Given data:

☆ ☆ ☆ ☆ ☆ ☆ ☆

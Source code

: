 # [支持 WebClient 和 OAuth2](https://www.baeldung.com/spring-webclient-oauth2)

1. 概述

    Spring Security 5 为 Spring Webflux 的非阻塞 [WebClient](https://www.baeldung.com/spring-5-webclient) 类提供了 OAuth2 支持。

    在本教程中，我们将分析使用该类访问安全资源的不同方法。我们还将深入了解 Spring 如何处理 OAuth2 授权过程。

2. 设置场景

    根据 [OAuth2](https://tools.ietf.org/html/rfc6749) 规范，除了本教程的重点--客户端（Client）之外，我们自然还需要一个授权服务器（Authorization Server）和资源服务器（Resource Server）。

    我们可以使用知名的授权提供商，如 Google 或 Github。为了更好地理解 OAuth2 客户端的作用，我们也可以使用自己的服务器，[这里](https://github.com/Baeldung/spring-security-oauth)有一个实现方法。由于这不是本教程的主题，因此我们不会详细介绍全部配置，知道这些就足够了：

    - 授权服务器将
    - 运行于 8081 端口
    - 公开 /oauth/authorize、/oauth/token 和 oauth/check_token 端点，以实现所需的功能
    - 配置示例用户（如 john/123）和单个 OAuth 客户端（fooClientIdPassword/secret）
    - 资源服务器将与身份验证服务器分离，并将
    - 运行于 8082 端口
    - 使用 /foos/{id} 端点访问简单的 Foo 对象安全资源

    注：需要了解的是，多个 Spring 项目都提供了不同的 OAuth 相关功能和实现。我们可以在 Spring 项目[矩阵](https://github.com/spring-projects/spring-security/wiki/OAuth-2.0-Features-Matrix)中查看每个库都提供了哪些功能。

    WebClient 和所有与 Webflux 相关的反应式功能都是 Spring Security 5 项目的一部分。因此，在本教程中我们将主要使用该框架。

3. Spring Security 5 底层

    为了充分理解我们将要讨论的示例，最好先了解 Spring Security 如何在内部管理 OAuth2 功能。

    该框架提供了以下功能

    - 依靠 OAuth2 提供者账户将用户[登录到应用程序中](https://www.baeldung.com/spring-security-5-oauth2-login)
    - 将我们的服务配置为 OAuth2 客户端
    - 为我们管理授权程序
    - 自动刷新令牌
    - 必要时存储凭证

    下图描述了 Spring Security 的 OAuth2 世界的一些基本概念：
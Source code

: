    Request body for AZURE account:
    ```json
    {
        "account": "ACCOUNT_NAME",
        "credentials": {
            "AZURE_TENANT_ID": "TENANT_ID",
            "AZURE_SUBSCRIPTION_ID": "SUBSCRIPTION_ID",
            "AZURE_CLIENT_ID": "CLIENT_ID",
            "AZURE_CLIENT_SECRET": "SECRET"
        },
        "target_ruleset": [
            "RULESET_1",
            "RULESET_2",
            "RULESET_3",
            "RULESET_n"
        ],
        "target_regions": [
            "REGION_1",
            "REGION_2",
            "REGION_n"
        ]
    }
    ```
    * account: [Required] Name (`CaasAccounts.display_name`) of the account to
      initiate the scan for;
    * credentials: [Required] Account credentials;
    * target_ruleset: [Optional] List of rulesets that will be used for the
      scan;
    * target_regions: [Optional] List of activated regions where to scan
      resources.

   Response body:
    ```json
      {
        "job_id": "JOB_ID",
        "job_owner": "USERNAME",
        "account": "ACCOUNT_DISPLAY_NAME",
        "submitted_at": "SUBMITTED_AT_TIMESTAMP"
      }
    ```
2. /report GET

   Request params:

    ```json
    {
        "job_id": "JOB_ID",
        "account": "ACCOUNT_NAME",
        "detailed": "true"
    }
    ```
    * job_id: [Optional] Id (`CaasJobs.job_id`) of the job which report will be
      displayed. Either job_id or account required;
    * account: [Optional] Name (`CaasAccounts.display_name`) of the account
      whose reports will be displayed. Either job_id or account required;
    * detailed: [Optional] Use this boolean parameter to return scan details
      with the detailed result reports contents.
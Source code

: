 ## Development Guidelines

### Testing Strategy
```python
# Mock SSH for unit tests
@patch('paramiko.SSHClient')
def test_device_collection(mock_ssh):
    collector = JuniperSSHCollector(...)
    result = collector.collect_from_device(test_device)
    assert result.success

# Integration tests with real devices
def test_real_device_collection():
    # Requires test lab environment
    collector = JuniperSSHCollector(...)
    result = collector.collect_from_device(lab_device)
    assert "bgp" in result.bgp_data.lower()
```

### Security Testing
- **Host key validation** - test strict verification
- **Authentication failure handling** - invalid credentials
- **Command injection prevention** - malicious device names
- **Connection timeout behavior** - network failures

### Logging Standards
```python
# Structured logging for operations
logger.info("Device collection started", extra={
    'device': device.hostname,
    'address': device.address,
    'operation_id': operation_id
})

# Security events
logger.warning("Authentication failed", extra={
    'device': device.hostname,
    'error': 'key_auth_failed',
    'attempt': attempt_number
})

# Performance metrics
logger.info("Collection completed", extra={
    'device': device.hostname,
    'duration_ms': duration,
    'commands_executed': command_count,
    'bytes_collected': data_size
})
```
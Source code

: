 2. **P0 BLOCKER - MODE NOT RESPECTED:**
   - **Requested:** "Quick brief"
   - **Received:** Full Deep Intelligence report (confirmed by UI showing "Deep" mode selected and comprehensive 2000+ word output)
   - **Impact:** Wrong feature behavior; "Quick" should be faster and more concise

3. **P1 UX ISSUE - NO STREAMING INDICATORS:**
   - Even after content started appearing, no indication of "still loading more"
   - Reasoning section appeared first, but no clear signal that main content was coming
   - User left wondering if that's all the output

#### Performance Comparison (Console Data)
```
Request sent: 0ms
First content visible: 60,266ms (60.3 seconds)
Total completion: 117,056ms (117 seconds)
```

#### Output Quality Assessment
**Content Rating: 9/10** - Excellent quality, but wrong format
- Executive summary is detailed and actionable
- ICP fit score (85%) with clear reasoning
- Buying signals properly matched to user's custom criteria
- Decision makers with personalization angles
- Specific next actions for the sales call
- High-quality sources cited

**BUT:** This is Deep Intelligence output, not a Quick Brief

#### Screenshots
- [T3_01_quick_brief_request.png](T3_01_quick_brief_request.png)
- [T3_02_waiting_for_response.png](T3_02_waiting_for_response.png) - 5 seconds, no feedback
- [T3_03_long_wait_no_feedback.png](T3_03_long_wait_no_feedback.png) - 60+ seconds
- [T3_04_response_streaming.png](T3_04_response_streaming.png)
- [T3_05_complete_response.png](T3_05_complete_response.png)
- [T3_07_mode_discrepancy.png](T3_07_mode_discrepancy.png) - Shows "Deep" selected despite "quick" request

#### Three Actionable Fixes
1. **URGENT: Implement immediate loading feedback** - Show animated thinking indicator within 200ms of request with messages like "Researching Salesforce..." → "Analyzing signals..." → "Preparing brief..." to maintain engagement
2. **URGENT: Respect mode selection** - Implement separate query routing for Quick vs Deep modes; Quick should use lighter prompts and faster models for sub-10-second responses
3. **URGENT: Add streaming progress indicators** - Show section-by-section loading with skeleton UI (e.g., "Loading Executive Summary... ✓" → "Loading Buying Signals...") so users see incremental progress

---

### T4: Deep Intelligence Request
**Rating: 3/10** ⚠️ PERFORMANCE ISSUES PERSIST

☆ ☆ ☆ ☆ ☆ ☆ ☆

Work to complete: Take from the material above the lines running from the one with "- 公开 /oauth/authorize、/oauth/token" through the one with "端点访问简单的 Foo 对象安全资源", and repeat them exactly, with nothing else.

Exercise response:
    - 公开 /oauth/authorize、/oauth/token 和 oauth/check_token 端点，以实现所需的功能
    - 配置示例用户（如 john/123）和单个 OAuth 客户端（fooClientIdPassword/secret）
    - 资源服务器将与身份验证服务器分离，并将
    - 运行于 8082 端口
    - 使用 /foos/{id} 端点访问简单的 Foo 对象安全资源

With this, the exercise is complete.